LISTED ENTRIES:
┄┄┄┄┄┄

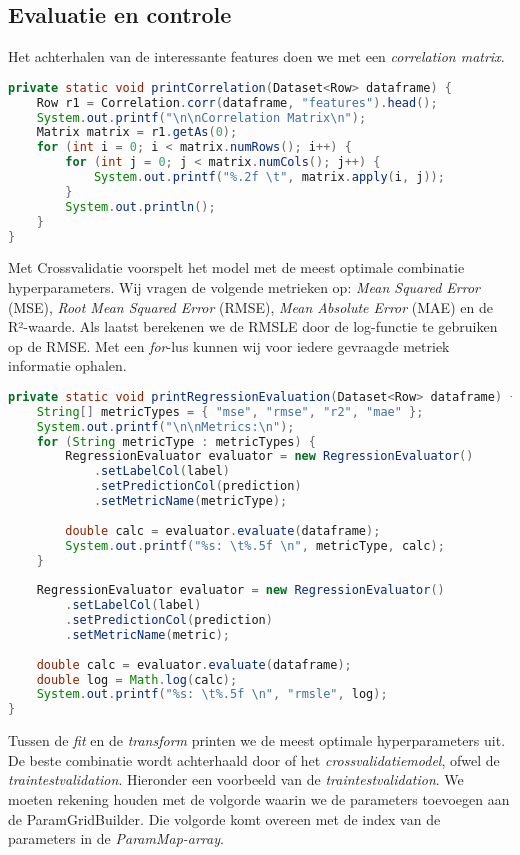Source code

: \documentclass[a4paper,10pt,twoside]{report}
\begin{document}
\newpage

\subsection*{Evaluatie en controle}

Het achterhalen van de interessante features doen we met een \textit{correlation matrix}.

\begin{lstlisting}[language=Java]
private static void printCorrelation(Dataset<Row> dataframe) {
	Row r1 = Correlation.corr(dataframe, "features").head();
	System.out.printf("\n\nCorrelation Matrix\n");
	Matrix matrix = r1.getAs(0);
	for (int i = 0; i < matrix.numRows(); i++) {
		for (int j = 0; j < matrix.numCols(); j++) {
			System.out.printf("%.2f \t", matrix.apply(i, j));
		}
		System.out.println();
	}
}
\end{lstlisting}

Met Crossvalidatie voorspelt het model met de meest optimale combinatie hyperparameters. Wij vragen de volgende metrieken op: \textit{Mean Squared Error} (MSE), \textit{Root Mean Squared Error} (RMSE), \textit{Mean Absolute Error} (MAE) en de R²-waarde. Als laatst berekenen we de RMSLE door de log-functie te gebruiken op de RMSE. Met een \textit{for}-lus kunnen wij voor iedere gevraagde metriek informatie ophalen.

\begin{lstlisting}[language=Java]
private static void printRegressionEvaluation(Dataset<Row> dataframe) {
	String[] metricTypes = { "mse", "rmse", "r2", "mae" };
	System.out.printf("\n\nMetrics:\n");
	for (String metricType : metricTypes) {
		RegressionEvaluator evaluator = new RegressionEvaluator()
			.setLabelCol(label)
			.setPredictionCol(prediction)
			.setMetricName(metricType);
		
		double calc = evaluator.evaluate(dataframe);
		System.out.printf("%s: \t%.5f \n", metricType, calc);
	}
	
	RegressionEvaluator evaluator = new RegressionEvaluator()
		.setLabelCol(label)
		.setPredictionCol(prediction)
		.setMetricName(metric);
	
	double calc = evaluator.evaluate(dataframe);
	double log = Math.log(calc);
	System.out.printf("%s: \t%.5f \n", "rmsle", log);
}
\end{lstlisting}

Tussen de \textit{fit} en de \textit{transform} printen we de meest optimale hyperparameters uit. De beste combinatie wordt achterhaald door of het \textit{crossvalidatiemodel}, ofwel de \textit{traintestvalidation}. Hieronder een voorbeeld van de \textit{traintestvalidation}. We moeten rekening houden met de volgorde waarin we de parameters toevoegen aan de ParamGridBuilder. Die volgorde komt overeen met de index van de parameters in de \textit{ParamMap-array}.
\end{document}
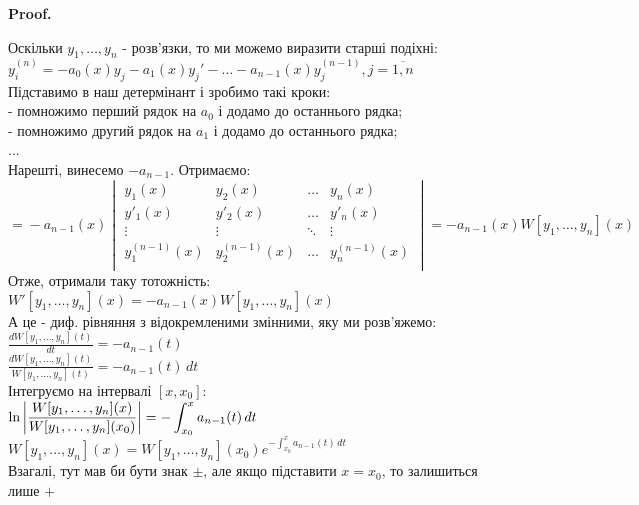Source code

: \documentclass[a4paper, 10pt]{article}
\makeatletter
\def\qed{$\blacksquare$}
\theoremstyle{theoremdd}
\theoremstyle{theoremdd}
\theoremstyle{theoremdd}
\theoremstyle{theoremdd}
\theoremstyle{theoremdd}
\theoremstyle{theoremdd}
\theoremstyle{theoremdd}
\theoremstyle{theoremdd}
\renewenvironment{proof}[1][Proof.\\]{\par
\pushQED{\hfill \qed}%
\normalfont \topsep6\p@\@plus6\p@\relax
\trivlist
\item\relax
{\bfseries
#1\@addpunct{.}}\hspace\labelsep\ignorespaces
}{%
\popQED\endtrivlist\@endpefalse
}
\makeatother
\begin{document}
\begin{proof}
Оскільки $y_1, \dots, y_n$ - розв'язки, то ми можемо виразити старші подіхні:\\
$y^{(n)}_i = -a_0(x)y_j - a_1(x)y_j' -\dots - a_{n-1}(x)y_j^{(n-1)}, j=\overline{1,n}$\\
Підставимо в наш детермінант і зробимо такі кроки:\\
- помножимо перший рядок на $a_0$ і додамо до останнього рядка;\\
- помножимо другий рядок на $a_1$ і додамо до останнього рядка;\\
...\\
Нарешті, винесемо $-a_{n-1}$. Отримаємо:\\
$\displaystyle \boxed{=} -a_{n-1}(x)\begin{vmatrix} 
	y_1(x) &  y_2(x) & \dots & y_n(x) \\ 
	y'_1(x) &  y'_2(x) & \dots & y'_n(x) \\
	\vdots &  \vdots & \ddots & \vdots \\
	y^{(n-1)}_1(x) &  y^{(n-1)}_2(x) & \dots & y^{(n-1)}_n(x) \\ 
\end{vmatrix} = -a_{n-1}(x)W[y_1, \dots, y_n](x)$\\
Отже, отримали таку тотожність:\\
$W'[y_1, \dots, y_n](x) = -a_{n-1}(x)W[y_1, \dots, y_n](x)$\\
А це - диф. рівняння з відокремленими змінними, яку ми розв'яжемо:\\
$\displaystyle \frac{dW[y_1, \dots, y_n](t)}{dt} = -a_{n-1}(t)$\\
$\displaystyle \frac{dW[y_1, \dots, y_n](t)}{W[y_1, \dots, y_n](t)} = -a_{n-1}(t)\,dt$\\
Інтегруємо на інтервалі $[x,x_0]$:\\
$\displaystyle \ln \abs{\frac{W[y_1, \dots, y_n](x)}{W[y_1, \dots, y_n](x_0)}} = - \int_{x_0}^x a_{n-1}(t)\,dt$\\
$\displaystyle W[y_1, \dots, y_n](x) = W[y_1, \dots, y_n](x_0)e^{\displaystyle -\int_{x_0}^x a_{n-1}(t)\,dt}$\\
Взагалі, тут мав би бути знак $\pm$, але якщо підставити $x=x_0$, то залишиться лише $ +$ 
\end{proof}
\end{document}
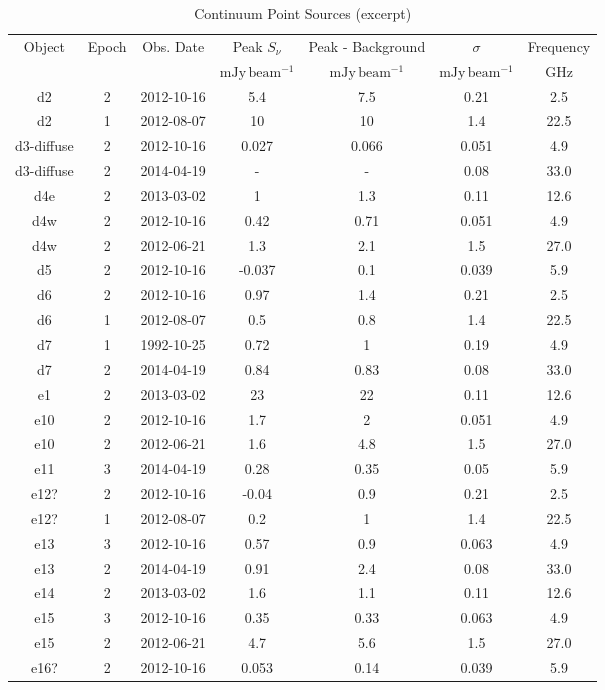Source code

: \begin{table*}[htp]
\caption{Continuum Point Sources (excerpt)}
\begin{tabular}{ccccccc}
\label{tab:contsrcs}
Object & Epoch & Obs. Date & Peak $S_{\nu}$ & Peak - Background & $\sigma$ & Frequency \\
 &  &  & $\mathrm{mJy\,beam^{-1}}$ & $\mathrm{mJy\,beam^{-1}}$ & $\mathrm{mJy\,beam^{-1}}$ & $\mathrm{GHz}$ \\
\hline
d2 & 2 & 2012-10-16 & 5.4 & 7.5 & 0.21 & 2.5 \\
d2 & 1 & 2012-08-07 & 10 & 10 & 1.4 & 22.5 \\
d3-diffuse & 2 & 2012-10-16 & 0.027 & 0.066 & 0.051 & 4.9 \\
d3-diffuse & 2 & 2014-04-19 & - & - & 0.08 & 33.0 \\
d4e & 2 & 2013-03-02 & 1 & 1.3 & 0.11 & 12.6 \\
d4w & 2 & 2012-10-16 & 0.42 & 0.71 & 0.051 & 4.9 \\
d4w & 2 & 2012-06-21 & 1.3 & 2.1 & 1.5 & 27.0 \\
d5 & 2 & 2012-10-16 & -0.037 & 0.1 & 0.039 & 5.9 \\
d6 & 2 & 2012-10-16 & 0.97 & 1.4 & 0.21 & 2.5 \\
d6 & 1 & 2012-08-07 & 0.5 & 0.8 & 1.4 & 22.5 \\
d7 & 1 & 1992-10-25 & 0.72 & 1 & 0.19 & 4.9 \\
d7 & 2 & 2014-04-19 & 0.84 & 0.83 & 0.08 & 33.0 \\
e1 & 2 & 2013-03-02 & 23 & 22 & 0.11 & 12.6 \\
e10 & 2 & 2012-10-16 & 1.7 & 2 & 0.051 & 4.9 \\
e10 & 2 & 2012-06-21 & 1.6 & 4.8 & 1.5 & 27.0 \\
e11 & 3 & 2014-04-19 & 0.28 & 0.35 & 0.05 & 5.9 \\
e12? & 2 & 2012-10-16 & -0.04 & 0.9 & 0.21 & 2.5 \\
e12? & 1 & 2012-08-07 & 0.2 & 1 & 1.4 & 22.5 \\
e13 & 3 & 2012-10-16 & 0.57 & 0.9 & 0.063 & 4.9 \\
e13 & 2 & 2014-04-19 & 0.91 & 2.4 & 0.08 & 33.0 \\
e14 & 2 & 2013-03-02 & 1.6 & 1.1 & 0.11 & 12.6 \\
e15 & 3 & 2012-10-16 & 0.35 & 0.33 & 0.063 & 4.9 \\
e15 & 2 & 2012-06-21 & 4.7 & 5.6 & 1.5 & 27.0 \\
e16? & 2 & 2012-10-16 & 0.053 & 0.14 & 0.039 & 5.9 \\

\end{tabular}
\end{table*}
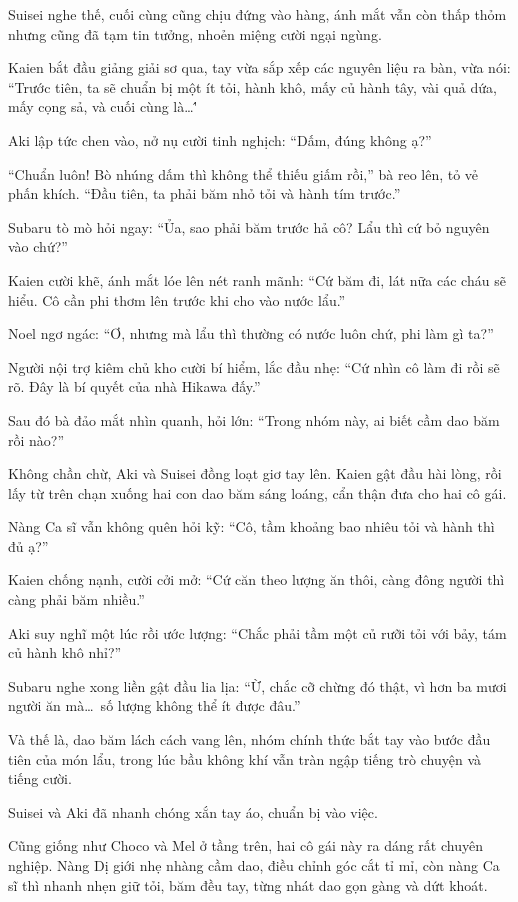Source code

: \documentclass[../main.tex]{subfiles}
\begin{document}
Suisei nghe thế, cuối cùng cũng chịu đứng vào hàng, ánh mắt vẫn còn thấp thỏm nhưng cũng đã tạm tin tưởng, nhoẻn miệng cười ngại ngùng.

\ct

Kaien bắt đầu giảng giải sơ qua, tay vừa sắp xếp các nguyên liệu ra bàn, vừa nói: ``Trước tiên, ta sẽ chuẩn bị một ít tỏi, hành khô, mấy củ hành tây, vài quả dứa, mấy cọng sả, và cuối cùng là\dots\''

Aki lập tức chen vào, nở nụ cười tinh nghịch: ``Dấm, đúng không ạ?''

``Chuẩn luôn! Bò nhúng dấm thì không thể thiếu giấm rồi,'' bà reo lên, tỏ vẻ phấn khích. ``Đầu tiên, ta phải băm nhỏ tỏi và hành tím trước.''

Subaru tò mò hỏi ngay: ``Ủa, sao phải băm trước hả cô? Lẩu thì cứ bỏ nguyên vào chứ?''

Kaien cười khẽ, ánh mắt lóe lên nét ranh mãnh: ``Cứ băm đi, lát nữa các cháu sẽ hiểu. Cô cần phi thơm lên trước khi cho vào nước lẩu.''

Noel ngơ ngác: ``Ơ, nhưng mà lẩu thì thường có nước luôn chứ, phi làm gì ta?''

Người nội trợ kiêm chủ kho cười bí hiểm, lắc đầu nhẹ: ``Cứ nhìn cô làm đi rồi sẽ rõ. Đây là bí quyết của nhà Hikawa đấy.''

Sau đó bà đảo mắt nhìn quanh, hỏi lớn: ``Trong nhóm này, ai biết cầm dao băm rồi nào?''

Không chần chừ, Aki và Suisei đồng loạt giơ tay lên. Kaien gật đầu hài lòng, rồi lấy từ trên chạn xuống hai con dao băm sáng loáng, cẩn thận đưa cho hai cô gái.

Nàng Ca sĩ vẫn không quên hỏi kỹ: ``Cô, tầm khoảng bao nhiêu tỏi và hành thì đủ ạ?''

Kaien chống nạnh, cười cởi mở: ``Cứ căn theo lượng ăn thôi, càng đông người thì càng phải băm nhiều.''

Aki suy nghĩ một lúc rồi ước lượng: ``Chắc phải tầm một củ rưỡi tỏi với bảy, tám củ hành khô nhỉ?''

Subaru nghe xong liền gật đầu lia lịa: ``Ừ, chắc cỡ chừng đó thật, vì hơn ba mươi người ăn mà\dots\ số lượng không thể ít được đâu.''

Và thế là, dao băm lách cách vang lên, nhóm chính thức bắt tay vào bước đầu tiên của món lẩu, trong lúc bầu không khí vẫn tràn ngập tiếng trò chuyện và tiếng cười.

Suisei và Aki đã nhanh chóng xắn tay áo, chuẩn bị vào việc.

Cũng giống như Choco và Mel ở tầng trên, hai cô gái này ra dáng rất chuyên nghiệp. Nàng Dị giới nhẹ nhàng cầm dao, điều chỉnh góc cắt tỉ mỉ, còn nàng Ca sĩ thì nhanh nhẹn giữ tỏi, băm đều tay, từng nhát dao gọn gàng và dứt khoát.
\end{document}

┄┄┄┄┄┄

Only the lines from the start of the records above through the line containing "for (int i = 0;" should be returned, exactly and with both ends, please; the pictures stay out.

Source code

: \documentclass[a4paper,10pt,twoside]{report}
\begin{document}
\newpage

\subsection*{Evaluatie en controle}

Het achterhalen van de interessante features doen we met een \textit{correlation matrix}.

\begin{lstlisting}[language=Java]
private static void printCorrelation(Dataset<Row> dataframe) {
	Row r1 = Correlation.corr(dataframe, "features").head();
	System.out.printf("\n\nCorrelation Matrix\n");
	Matrix matrix = r1.getAs(0);
	for (int i = 0; i < matrix.numRows(); i++) {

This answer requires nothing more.